(This is a differently formulated version of the question. There were no answers, comments or votes on the first version so I thought I'd give it another shot.)
Suppose a server processes jobs that take a random amount of time to process. Denote by $B$ the random variable service time. Suppose that B is exponentially distributed with parameter $\mu$, so $f_{B}(t) = \mu e^{-\mu t}$ and $P(B < t) = 1 - e^{-\mu t}$.
Now we want to consider the possibility that the server fails to process a job and has to start over. In particular, we consider the cases
(1) the breakdown occurs after a fixed amount of time;
(2) the breakdown occurs after a random amount of time, according to some probability density function.
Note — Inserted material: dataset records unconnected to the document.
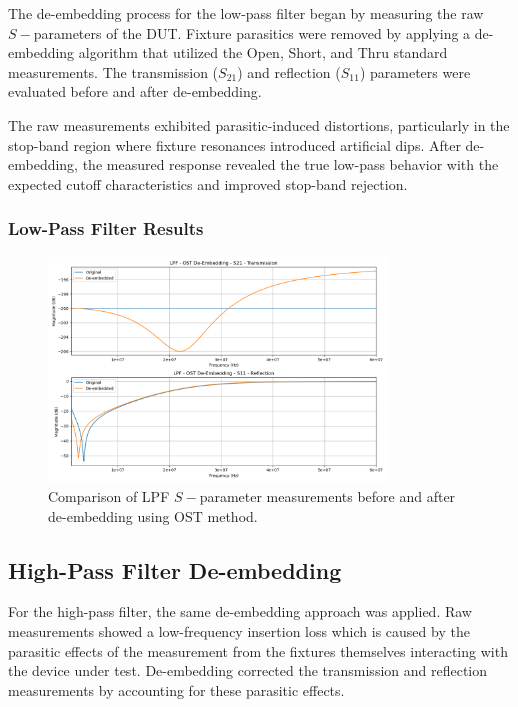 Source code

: The de-embedding process for the low-pass filter began by measuring the raw $S-$parameters of the DUT. Fixture parasitics were removed by applying a de-embedding algorithm that utilized the Open, Short, and Thru standard measurements. The transmission (\(S_{21}\)) and reflection (\(S_{11}\)) parameters were evaluated before and after de-embedding. \cite{moon2015comparison}

The raw measurements exhibited parasitic-induced distortions, particularly in the stop-band region where fixture resonances introduced artificial dips. \cite{tang2024novel} After de-embedding, the measured response revealed the true low-pass behavior with the expected cutoff characteristics and improved stop-band rejection.

\subsubsection{Low-Pass Filter Results}
\begin{figure}[H]
\centering
\includegraphics[width=0.8\textwidth]{Chapter_8/images/Lab_08_lpf_deembedded_comparison.png}
\caption{Comparison of LPF $S-$parameter measurements before and after de-embedding using OST method.}
\label{Ch8_fig:5}
\end{figure}


\subsection{High-Pass Filter De-embedding}
\justifying

For the high-pass filter, the same de-embedding approach was applied. Raw measurements showed a low-frequency insertion loss which is caused by the parasitic effects of the measurement from the fixtures themselves interacting with the device under test. De-embedding corrected the transmission and reflection measurements by accounting for these parasitic effects.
Let B' denote the time passed until the processing fails. Let $p$ be the probability that a job fails to be processed and thus causes the server to start over again. I want to know the distribution, in both cases, of the time it takes for a job to be processed.
I have made attempts at both cases but I'm not sure I'm going about it the right way.
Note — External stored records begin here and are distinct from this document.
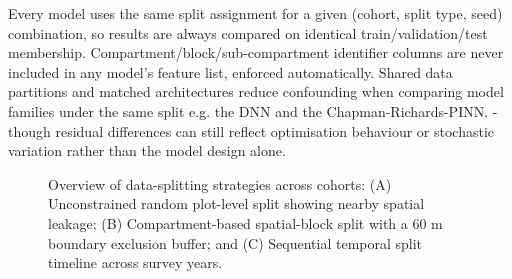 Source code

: \documentclass[11pt,a4paper]{report}
\begin{document}
Every model uses the same split assignment for a given (cohort, split type, seed) combination, so results are always compared on identical train/validation/test membership. Compartment/block/sub-compartment identifier columns are never included in any model's feature list, enforced automatically. Shared data partitions and matched architectures reduce confounding when comparing model families under the same split e.g. the DNN and the Chapman-Richards-PINN. - though residual differences can still reflect optimisation behaviour or stochastic variation rather than the model design alone. %


\begin{figure}[!htbp]
\centering
\begin{minipage}[b]{0.32\textwidth}
  \centering
\end{minipage}\hfill
\begin{minipage}[b]{0.32\textwidth}
  \centering
\end{minipage}\hfill
\begin{minipage}[b]{0.32\textwidth}
  \centering
\end{minipage}
\caption{Overview of data-splitting strategies across cohorts: (A) Unconstrained random plot-level split showing nearby spatial leakage; (B) Compartment-based spatial-block split with a $60\text{~m}$ boundary exclusion buffer; and (C) Sequential temporal split timeline across survey years.}
\label{fig:splits-combined}
\end{figure}
\end{document}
For the first case, suppose the server restarts $N$ times (a random amount). Then I'm interested in P(NB' + B \leq t), which I could compute using the law of total probability, ie \begin{eqnarray*}P(NB' + B \leq t) &=& \sum_{k=1}^{\infty} P(NB' + B \leq t|N=k)P(\text{the service fails k times}) \\&=& \sum_{N=1}^{\infty} P(NB' + B \leq t|N=k)p^k \\&=& \sum_{k=1}^{\infty} P(B\leq t - kB')p^k\end{eqnarray*} is this correct or is this nonsense?
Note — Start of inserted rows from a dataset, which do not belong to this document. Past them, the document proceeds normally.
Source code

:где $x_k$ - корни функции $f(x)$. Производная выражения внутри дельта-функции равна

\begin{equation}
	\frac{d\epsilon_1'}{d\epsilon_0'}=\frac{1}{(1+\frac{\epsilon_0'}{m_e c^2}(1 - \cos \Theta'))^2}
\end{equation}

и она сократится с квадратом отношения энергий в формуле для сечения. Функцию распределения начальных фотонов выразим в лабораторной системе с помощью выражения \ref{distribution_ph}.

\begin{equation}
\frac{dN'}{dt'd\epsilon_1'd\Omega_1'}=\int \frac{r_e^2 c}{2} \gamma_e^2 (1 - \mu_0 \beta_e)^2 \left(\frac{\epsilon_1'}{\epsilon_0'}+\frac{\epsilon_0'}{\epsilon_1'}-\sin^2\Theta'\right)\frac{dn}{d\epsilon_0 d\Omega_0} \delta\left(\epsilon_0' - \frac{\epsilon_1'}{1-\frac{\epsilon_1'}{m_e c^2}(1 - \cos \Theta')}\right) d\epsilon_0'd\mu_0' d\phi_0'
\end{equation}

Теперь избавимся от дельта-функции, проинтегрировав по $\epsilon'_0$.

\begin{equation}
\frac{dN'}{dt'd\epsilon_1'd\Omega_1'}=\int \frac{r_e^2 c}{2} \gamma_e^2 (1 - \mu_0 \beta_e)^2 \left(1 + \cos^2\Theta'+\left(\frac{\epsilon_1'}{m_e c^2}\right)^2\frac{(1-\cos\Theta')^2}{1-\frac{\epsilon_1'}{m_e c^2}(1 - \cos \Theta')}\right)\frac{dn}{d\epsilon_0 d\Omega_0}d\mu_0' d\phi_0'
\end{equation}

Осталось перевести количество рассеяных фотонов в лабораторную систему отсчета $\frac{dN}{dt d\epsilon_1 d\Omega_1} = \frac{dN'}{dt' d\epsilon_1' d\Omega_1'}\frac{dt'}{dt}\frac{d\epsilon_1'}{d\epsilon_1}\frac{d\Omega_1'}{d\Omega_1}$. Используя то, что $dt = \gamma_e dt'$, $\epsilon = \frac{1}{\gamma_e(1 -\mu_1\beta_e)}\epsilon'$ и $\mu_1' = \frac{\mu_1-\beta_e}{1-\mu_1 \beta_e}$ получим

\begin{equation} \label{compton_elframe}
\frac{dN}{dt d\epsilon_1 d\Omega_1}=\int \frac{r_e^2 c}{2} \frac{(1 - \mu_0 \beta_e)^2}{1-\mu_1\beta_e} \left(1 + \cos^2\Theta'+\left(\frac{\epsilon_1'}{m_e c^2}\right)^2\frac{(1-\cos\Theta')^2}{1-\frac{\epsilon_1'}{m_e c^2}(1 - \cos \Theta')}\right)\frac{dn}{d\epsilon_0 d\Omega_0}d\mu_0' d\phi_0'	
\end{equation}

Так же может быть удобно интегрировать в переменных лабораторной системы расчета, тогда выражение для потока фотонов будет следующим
As for the second case, I'd suppose that we have iid random variables B'_1,B'_2,\ldots,B'_N which denote the length of time it takes to break down, so then I'd guess that we would want to know P(B +\sum_{i=1}^{N} B'_i \leq t) = \sum_{k=1}^{\infty}P(B+\sum_{i=1}^{k}B'_i \leq t|N=k)P(\text{the service fails k times})
BI have the feeling that this isn't what the answer should be. Any comments on my interpretation of the question and my suggested way of solving this problem is most appreciated.